WORK TO BE COMPLETED :: Every line below that contains the word "list" must be copied.

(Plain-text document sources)
--- START ---

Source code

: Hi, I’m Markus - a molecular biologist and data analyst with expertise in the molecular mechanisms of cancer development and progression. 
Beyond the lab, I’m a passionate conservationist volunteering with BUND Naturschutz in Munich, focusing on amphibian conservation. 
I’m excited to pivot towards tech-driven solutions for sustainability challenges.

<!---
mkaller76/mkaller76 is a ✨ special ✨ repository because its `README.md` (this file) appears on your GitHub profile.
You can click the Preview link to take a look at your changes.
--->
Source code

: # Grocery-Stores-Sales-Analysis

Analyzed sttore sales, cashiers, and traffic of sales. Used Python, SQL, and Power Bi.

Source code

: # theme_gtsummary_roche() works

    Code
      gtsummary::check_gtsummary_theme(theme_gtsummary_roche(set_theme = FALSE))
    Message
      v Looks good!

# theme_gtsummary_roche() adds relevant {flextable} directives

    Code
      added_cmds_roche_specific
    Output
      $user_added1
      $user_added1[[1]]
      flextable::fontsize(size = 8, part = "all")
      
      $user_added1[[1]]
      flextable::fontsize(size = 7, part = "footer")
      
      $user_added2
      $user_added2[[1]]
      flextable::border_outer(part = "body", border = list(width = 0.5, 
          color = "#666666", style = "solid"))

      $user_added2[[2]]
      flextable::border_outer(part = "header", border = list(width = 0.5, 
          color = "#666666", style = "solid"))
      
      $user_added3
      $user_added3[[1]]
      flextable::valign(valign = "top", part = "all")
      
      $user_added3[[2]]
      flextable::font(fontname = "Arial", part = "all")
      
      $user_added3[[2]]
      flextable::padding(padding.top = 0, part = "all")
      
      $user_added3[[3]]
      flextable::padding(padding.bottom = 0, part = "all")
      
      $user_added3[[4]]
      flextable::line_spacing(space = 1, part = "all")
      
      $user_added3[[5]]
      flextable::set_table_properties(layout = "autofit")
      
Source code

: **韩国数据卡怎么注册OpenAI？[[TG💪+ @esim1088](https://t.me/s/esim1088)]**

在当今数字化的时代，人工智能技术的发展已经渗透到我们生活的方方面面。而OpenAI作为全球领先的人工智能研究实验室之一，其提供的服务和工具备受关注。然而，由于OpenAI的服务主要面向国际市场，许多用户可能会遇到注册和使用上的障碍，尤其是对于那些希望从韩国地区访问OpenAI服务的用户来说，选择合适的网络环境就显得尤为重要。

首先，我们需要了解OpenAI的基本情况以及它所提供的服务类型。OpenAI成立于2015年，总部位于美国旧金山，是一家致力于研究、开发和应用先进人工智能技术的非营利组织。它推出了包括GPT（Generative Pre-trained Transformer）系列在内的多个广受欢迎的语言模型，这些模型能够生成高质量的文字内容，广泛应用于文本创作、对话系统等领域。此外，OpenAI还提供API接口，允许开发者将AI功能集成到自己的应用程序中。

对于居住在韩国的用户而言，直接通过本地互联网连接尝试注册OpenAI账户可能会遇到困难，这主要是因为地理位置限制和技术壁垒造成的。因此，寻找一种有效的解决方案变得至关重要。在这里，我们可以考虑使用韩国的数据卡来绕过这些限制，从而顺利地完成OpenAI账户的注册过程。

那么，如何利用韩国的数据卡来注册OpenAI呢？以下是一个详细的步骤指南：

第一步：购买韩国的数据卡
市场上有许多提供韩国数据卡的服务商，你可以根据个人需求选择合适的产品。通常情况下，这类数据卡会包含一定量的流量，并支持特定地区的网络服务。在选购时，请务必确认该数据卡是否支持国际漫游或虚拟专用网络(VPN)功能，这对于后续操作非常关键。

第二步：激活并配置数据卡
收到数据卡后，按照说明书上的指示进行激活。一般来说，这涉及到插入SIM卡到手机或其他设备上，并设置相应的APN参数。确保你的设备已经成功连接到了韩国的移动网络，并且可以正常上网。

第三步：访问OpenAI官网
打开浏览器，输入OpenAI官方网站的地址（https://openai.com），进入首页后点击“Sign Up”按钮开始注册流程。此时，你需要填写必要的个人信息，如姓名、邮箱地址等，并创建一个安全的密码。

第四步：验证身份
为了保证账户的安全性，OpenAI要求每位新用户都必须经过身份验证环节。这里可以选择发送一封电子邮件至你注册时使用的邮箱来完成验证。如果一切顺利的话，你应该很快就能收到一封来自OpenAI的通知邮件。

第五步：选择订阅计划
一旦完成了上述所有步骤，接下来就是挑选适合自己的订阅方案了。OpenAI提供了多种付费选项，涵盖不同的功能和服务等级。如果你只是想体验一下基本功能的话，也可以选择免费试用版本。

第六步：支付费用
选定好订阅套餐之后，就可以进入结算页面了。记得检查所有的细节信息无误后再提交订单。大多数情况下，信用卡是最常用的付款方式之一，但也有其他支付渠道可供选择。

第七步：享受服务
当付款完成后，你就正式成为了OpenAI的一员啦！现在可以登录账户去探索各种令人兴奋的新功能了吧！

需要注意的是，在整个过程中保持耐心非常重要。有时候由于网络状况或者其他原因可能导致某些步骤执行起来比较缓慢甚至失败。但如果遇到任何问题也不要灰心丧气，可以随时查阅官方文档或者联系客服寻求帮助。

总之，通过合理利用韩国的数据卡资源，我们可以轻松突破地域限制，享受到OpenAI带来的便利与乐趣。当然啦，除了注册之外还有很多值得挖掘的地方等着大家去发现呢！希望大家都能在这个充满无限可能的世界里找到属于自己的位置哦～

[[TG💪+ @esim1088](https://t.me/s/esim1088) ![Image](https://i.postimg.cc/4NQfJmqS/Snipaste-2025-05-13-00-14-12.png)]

--- END ---

TASK SOLUTION ::
      flextable::border_outer(part = "body", border = list(width = 0.5, 
      flextable::border_outer(part = "header", border = list(width = 0.5, 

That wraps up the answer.